*** Opening Supplied material ***
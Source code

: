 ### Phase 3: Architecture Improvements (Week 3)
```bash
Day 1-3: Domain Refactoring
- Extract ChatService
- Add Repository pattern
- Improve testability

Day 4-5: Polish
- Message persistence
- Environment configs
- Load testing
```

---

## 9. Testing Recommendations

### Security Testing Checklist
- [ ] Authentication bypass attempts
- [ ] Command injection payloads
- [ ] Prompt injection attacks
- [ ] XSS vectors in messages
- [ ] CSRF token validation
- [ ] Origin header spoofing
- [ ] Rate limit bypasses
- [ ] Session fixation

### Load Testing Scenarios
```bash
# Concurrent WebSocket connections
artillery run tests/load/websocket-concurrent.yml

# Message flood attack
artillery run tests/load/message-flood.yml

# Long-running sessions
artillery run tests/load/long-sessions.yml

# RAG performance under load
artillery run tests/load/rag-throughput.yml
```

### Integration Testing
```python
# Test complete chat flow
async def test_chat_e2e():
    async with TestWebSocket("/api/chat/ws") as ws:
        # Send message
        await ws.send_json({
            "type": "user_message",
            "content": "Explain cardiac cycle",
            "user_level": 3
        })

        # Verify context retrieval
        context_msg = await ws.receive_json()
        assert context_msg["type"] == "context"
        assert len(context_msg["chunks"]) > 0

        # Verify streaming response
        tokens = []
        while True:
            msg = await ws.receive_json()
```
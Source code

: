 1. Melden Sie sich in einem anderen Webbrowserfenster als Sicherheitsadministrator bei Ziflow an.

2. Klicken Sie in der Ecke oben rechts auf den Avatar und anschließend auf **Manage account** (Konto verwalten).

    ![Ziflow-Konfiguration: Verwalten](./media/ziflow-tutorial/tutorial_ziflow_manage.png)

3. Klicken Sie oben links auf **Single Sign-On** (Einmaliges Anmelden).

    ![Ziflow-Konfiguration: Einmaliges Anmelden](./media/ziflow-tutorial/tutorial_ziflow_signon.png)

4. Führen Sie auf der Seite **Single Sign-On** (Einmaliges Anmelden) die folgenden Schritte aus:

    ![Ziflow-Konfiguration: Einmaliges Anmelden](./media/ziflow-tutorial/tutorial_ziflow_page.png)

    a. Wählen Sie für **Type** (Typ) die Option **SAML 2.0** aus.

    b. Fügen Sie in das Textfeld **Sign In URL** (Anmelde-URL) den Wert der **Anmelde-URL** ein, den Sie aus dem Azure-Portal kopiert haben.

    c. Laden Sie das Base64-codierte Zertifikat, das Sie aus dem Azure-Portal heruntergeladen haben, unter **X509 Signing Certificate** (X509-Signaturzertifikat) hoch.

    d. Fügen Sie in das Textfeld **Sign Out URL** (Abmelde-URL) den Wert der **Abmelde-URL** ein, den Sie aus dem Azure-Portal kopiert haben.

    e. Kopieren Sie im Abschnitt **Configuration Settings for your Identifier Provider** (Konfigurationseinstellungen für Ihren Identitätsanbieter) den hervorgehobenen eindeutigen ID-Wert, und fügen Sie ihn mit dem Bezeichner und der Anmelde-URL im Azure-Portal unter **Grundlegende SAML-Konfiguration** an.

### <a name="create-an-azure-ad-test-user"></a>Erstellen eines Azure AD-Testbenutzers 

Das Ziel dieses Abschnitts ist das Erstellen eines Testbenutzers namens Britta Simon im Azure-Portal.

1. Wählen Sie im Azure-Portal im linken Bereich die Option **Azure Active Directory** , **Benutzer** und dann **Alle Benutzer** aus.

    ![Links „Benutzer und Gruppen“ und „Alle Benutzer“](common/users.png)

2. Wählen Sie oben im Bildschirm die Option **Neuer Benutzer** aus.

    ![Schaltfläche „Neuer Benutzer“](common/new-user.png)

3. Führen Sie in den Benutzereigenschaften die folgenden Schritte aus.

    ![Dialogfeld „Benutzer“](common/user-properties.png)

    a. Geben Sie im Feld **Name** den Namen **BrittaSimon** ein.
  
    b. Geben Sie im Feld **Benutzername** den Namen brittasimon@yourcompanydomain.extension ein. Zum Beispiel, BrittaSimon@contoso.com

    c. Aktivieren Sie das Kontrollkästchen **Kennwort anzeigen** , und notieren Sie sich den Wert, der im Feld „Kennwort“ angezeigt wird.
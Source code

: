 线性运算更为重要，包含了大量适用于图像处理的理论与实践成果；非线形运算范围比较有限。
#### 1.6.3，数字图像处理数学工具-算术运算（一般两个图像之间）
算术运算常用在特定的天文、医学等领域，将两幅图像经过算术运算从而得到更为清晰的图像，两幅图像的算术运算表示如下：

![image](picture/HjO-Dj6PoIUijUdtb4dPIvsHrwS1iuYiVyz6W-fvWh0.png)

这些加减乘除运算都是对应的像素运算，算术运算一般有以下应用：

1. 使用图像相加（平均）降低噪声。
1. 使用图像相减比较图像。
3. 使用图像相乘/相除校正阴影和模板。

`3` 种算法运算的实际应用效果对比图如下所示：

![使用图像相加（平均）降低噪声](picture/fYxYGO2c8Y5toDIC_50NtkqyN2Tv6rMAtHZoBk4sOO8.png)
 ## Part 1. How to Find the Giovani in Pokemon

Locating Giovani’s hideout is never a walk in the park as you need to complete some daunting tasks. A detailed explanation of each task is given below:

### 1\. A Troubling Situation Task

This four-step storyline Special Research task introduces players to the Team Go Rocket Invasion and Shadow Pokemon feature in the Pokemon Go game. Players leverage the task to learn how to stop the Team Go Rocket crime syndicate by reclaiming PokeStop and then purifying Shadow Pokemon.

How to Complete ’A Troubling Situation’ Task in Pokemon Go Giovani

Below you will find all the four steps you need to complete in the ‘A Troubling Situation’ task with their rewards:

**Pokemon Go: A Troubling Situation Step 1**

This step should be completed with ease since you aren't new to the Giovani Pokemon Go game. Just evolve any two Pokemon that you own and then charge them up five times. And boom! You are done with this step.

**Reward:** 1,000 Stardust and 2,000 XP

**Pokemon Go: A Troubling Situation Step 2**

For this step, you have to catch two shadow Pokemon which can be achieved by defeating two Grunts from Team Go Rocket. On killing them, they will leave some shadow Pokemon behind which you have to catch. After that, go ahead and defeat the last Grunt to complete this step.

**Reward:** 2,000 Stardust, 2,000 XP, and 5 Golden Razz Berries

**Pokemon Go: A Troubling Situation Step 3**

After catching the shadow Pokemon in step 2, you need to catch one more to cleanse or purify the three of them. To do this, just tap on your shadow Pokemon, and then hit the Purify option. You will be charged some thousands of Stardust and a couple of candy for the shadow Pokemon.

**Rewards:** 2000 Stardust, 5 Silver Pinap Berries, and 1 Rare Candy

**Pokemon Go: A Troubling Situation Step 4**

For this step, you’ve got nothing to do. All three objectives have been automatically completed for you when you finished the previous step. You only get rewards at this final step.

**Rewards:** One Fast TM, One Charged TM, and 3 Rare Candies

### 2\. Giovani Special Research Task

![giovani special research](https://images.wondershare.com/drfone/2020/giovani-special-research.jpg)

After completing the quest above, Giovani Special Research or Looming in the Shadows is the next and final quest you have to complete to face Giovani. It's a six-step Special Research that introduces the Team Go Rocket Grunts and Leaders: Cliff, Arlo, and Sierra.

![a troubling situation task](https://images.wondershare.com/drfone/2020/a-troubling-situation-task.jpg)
*** Closing Supplied material ***
Task item :: The line above containing "1. 使用图像相加（平均）降低噪声。", the line containing "How to Complete", and every line between them are to be transcribed exactly; no other line is wanted.

Answer to this task ::
1. 使用图像相加（平均）降低噪声。
1. 使用图像相减比较图像。
3. 使用图像相乘/相除校正阴影和模板。

`3` 种算法运算的实际应用效果对比图如下所示：

![使用图像相加（平均）降低噪声](picture/fYxYGO2c8Y5toDIC_50NtkqyN2Tv6rMAtHZoBk4sOO8.png)
 ## Part 1. How to Find the Giovani in Pokemon

Locating Giovani’s hideout is never a walk in the park as you need to complete some daunting tasks. A detailed explanation of each task is given below:

### 1\. A Troubling Situation Task

This four-step storyline Special Research task introduces players to the Team Go Rocket Invasion and Shadow Pokemon feature in the Pokemon Go game. Players leverage the task to learn how to stop the Team Go Rocket crime syndicate by reclaiming PokeStop and then purifying Shadow Pokemon.

How to Complete ’A Troubling Situation’ Task in Pokemon Go Giovani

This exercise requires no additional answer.